Try it -
Check each line of the data below for the string "Algorithms", then state how many have it and nothing else.

****************

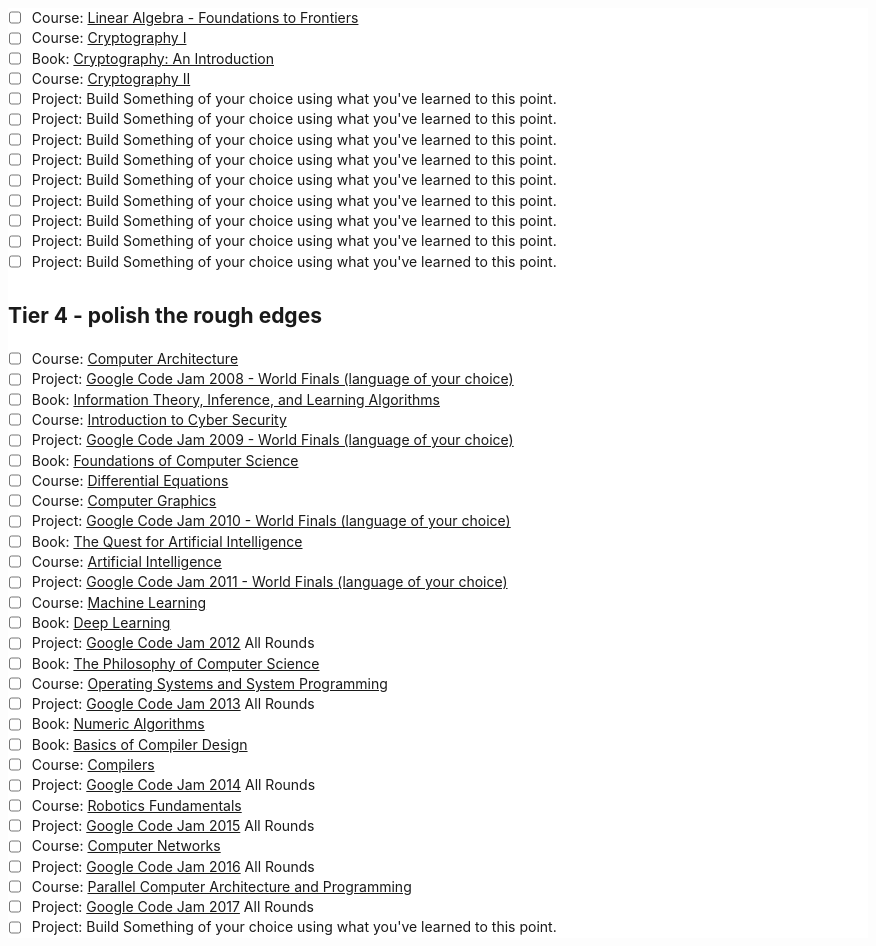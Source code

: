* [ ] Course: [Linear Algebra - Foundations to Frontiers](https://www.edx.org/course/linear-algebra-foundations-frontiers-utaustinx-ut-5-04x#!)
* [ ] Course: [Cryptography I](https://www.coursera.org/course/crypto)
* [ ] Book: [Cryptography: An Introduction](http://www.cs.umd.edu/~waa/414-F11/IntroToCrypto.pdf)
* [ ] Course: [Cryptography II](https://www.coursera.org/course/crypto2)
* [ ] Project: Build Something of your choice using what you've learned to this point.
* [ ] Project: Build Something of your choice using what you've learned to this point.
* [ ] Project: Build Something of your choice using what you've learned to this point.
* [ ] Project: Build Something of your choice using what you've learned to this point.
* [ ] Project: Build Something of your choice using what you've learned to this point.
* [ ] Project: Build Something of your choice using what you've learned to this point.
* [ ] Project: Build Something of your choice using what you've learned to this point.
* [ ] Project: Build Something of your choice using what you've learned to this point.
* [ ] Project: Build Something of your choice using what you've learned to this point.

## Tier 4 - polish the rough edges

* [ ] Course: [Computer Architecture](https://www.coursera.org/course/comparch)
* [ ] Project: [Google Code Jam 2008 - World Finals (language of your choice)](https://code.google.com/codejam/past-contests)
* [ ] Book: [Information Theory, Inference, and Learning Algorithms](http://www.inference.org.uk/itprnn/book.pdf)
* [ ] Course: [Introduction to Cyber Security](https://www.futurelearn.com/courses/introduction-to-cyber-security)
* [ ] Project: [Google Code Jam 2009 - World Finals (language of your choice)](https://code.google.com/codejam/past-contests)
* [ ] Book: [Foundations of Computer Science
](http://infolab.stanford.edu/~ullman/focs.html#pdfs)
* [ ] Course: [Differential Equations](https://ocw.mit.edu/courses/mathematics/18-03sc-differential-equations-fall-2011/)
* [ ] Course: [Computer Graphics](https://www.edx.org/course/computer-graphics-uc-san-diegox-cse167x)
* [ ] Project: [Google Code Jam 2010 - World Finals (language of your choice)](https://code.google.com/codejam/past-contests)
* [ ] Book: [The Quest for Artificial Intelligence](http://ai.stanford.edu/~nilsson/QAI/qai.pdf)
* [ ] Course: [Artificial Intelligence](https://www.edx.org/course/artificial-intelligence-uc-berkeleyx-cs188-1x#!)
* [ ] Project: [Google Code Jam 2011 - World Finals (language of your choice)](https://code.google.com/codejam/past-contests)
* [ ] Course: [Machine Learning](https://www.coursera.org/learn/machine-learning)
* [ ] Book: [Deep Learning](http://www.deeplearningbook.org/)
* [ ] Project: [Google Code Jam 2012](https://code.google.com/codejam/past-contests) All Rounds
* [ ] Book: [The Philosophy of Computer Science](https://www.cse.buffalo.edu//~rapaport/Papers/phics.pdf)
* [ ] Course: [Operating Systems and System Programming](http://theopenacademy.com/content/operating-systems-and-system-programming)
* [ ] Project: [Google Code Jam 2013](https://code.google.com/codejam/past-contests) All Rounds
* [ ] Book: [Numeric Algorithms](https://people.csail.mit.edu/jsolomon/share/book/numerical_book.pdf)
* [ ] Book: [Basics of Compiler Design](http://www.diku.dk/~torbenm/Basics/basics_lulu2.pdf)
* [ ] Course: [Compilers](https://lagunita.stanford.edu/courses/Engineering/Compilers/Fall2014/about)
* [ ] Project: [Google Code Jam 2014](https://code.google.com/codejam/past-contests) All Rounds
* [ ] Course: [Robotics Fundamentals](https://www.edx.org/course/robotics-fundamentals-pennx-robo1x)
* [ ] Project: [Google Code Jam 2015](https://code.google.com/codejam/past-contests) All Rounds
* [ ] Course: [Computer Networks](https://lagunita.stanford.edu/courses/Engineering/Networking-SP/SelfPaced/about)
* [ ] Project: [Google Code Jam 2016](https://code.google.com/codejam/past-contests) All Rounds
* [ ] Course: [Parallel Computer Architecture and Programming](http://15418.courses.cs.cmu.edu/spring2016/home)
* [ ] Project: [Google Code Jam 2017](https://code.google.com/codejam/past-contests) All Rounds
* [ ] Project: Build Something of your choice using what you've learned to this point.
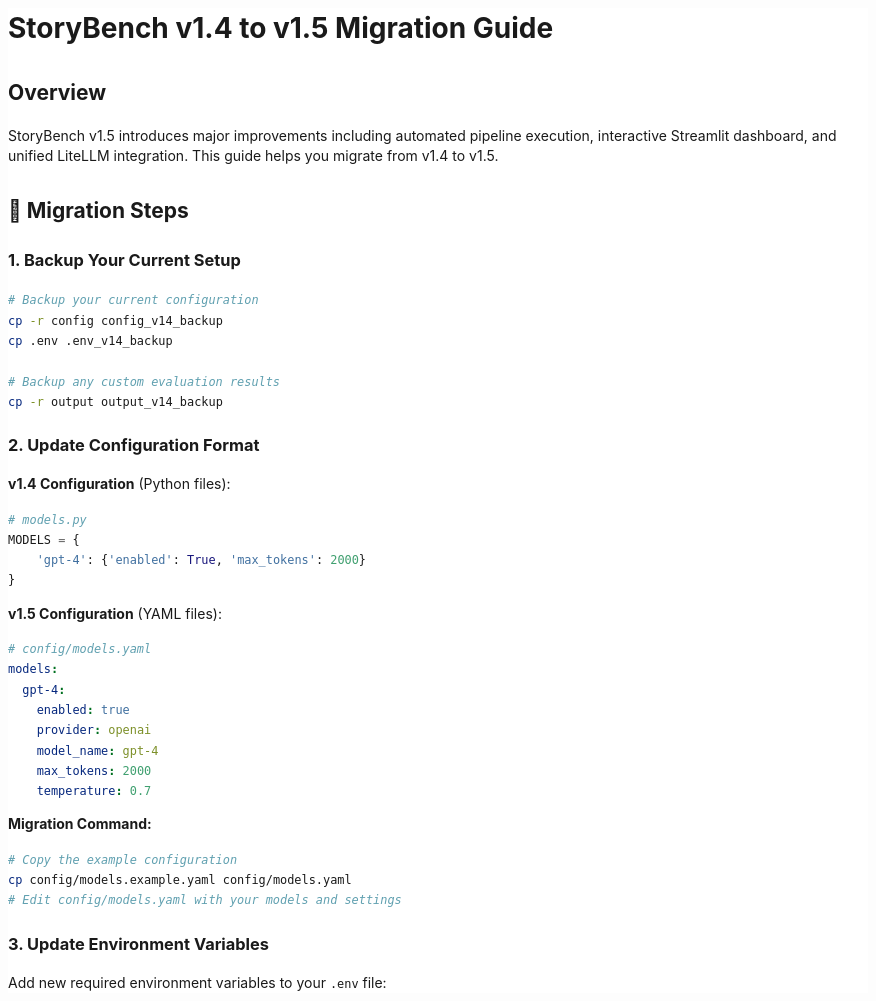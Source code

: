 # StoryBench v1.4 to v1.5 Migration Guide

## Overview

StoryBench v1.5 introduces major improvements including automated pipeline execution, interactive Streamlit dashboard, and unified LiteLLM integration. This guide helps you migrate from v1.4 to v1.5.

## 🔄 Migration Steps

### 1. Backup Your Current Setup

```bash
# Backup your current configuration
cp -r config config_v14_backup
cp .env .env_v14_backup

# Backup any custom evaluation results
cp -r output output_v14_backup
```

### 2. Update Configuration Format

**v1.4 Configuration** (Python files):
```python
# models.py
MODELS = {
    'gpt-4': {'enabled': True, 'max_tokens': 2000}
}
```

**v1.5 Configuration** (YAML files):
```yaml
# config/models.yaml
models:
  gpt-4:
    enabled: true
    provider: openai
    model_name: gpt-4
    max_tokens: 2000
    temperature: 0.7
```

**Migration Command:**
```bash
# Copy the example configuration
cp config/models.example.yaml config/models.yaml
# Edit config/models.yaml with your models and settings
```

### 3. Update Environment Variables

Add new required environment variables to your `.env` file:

****************

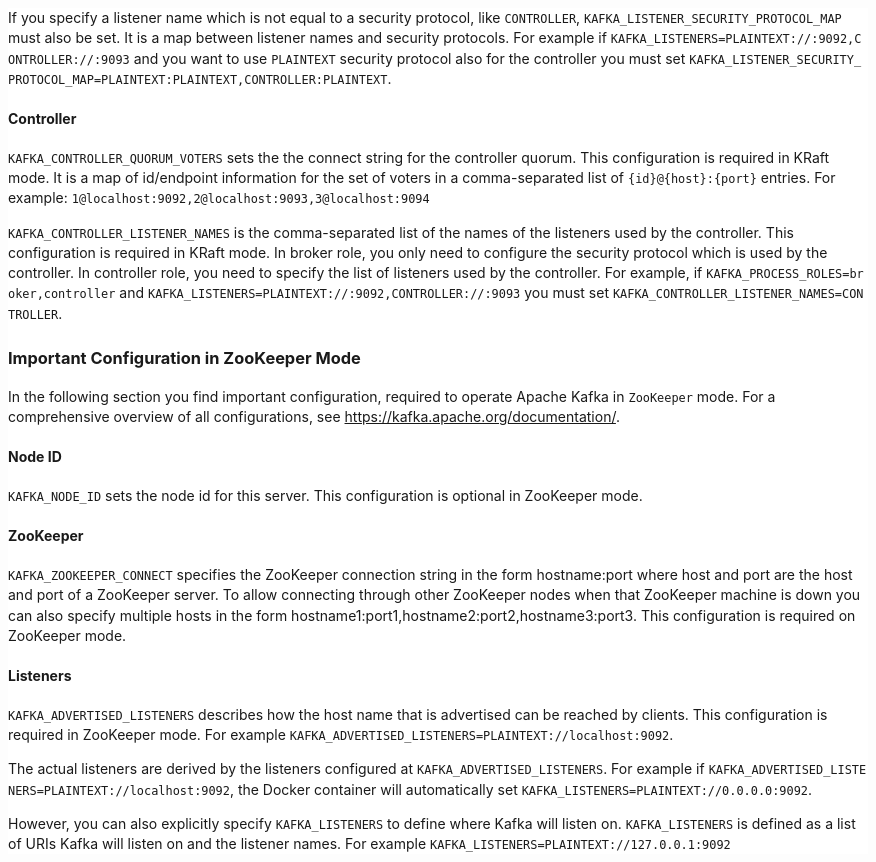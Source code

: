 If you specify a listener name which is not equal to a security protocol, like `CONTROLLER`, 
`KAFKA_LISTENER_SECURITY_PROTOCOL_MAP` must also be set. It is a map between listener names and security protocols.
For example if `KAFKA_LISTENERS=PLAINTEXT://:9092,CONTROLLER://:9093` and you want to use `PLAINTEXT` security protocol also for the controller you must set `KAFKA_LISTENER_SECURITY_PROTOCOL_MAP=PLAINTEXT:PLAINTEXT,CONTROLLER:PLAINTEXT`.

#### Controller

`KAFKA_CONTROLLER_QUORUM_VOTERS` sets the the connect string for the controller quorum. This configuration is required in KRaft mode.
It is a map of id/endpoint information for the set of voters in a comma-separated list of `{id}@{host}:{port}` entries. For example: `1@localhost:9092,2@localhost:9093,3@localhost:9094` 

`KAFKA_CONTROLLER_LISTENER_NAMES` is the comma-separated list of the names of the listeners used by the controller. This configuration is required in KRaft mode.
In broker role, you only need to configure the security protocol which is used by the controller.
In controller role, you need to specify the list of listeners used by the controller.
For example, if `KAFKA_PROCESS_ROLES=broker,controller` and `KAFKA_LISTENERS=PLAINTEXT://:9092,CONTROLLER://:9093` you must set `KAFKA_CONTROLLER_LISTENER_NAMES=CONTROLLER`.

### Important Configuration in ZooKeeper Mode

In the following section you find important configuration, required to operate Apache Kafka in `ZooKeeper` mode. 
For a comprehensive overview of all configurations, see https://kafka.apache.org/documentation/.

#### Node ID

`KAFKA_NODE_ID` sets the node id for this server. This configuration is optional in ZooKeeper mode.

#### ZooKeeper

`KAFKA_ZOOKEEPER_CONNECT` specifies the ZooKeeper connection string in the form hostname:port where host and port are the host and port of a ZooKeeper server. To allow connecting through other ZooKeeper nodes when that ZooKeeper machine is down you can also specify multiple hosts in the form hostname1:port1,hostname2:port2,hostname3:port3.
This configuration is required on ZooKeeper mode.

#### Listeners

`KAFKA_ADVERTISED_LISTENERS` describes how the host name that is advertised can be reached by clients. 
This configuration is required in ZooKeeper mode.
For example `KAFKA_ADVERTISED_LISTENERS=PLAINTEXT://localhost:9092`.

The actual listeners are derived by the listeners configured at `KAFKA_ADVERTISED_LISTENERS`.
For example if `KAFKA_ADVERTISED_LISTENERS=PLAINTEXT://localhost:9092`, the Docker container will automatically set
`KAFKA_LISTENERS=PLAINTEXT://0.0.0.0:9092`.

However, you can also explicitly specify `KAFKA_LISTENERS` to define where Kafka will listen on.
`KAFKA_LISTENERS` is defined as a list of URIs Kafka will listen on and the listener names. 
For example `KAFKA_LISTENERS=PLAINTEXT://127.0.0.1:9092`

****************

Task solution -
2